I find it very interesting how different the management styles and how they view me and what I have to offer are between the men and women in the business unit. I’m not prepared to say it is the whole company, because it is clear looking at the C suite that isn’t the case.

Our biggest asset

… is our people.

Image from Changeyourgamebealeader.com

I’m sure you’ve heard it from hundreds of employers, read it in handbooks, and rolled your eyes as hard as I do.

Sabrina hits a nail fairly square in her latest post about how important it is for a company to know it’s employees.

In my company I’ve noticed a very interesting pattern in the past year. It’s a pattern that isn’t unexpected. We are starting to have a large number of voluntary turnover, especially at higher levels. Why? I theorize that the economy has crossed the tipping point, because these people are choosing to leave rather than it being involuntary.  (I have other theories based on other patterns, but that is another post.)

Frankly, I don’t blame them. My current manager whom I’ve worked under for  over a year doesn’t know I’m where I call home, nor have they communicated to me why I got an unexpected raise three months ago. They don’t know me, nor do they show that they care anything about me or understand the company’s actions/motivations.

To a recruiter, I am ripe for the plucking. And if I do say so, I’m quite the catch. 😉

A very wise leader once told me that employees are the company’s clients. I believe it was hearing those words echo in my head while reading Sabrina’s post led to my nodding head and this earnest post. If your employees are your clients, just as important as those that purchase your goods and services, why aren’t you treating them better and getting to know them?

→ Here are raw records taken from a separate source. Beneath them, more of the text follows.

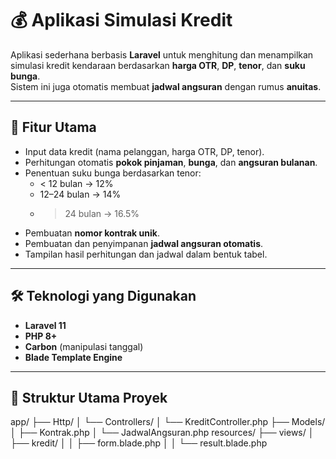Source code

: # 💰 Aplikasi Simulasi Kredit

Aplikasi sederhana berbasis **Laravel** untuk menghitung dan menampilkan simulasi kredit kendaraan berdasarkan **harga OTR**, **DP**, **tenor**, dan **suku bunga**.  
Sistem ini juga otomatis membuat **jadwal angsuran** dengan rumus **anuitas**.

---

## 🚀 Fitur Utama

- Input data kredit (nama pelanggan, harga OTR, DP, tenor).  
- Perhitungan otomatis **pokok pinjaman**, **bunga**, dan **angsuran bulanan**.  
- Penentuan suku bunga berdasarkan tenor:
  - < 12 bulan → 12%  
  - 12–24 bulan → 14%  
  - > 24 bulan → 16.5%  
- Pembuatan **nomor kontrak unik**.  
- Pembuatan dan penyimpanan **jadwal angsuran otomatis**.  
- Tampilan hasil perhitungan dan jadwal dalam bentuk tabel.

---

## 🛠️ Teknologi yang Digunakan

- **Laravel 11**
- **PHP 8+**
- **Carbon** (manipulasi tanggal)
- **Blade Template Engine**

---

## 📂 Struktur Utama Proyek
app/
├── Http/
│ └── Controllers/
│ └── KreditController.php
├── Models/
│ ├── Kontrak.php
│ └── JadwalAngsuran.php
resources/
├── views/
│ ├── kredit/
│ │ ├── form.blade.php
│ │ └── result.blade.php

Another point Sabrina slyly snuck into her post is that I have to wonder, why so many benefits – like tuition reimbursement – are underutilized. A strong suspicion I have based on what I have seen in my own career and in working with thousands of clients, is that it isn’t communicated! Imagine if, in a chat between coworkers or manager/subordinate in getting to know one’s dream that they could match it with an existing program? An employee who loves to volunteer at their local polling location learns that the company gives you a paid day to do that! Imagine the good will built with five minutes and no money (because the program is already in place.)

Sure, everyone is replaceable. But with the costs of replacing employees, do you really want to focus your resources on attracting, rather than retaining? You work to retain your clients/customers, don’t you? Well, your employees are just as important to woo; they are your customers too.